• Input data
------------------------------------

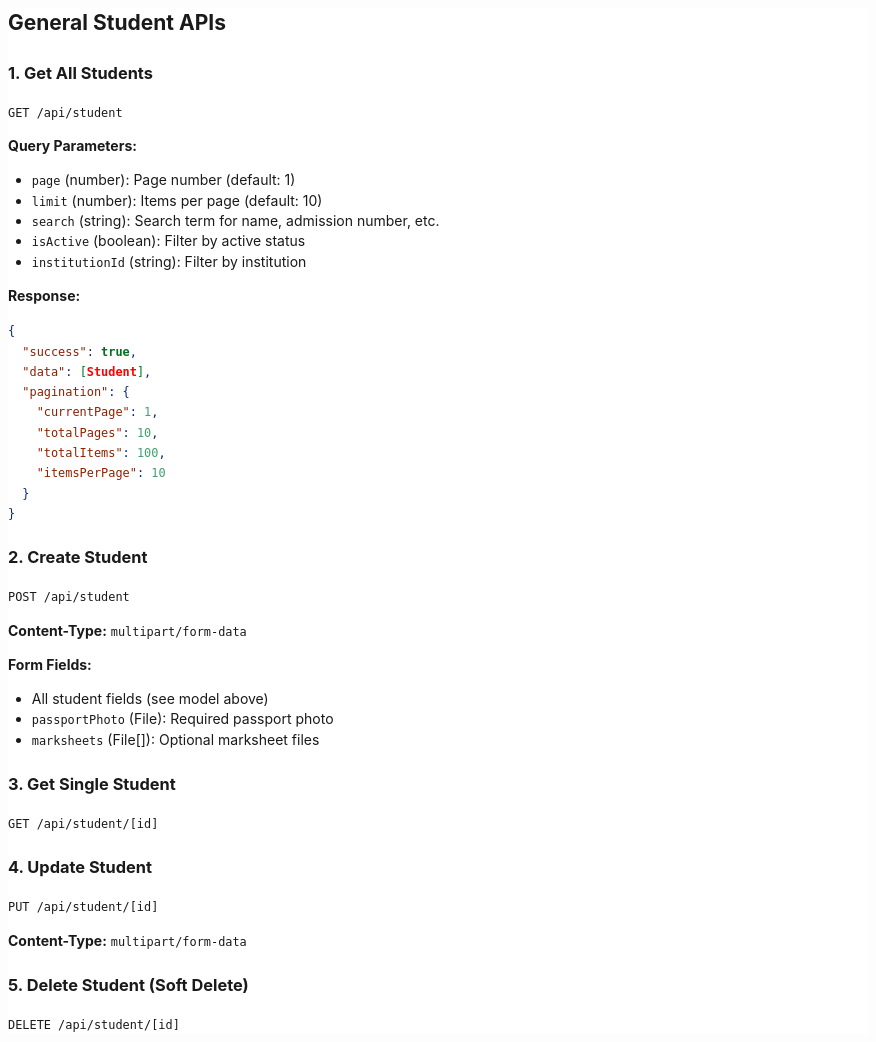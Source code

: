 ## General Student APIs

### 1. Get All Students
```
GET /api/student
```

**Query Parameters:**
- `page` (number): Page number (default: 1)
- `limit` (number): Items per page (default: 10)
- `search` (string): Search term for name, admission number, etc.
- `isActive` (boolean): Filter by active status
- `institutionId` (string): Filter by institution

**Response:**
```json
{
  "success": true,
  "data": [Student],
  "pagination": {
    "currentPage": 1,
    "totalPages": 10,
    "totalItems": 100,
    "itemsPerPage": 10
  }
}
```

### 2. Create Student
```
POST /api/student
```

**Content-Type:** `multipart/form-data`

**Form Fields:**
- All student fields (see model above)
- `passportPhoto` (File): Required passport photo
- `marksheets` (File[]): Optional marksheet files

### 3. Get Single Student
```
GET /api/student/[id]
```

### 4. Update Student
```
PUT /api/student/[id]
```

**Content-Type:** `multipart/form-data`

### 5. Delete Student (Soft Delete)
```
DELETE /api/student/[id]
```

------------------------------------

• What is expected
When you print the records above, keep them exact and leave out the pictures.

• Solution to this problem
Source code

: ## General Student APIs

### 1. Get All Students
```
GET /api/student
```

**Query Parameters:**
- `page` (number): Page number (default: 1)
- `limit` (number): Items per page (default: 10)
- `search` (string): Search term for name, admission number, etc.
- `isActive` (boolean): Filter by active status
- `institutionId` (string): Filter by institution

**Response:**
```json
{
  "success": true,
  "data": [Student],
  "pagination": {
    "currentPage": 1,
    "totalPages": 10,
    "totalItems": 100,
    "itemsPerPage": 10
  }
}
```

### 2. Create Student
```
POST /api/student
```

**Content-Type:** `multipart/form-data`

**Form Fields:**
- All student fields (see model above)
- `passportPhoto` (File): Required passport photo
- `marksheets` (File[]): Optional marksheet files

### 3. Get Single Student
```
GET /api/student/[id]
```

### 4. Update Student
```
PUT /api/student/[id]
```

**Content-Type:** `multipart/form-data`

### 5. Delete Student (Soft Delete)
```
DELETE /api/student/[id]
```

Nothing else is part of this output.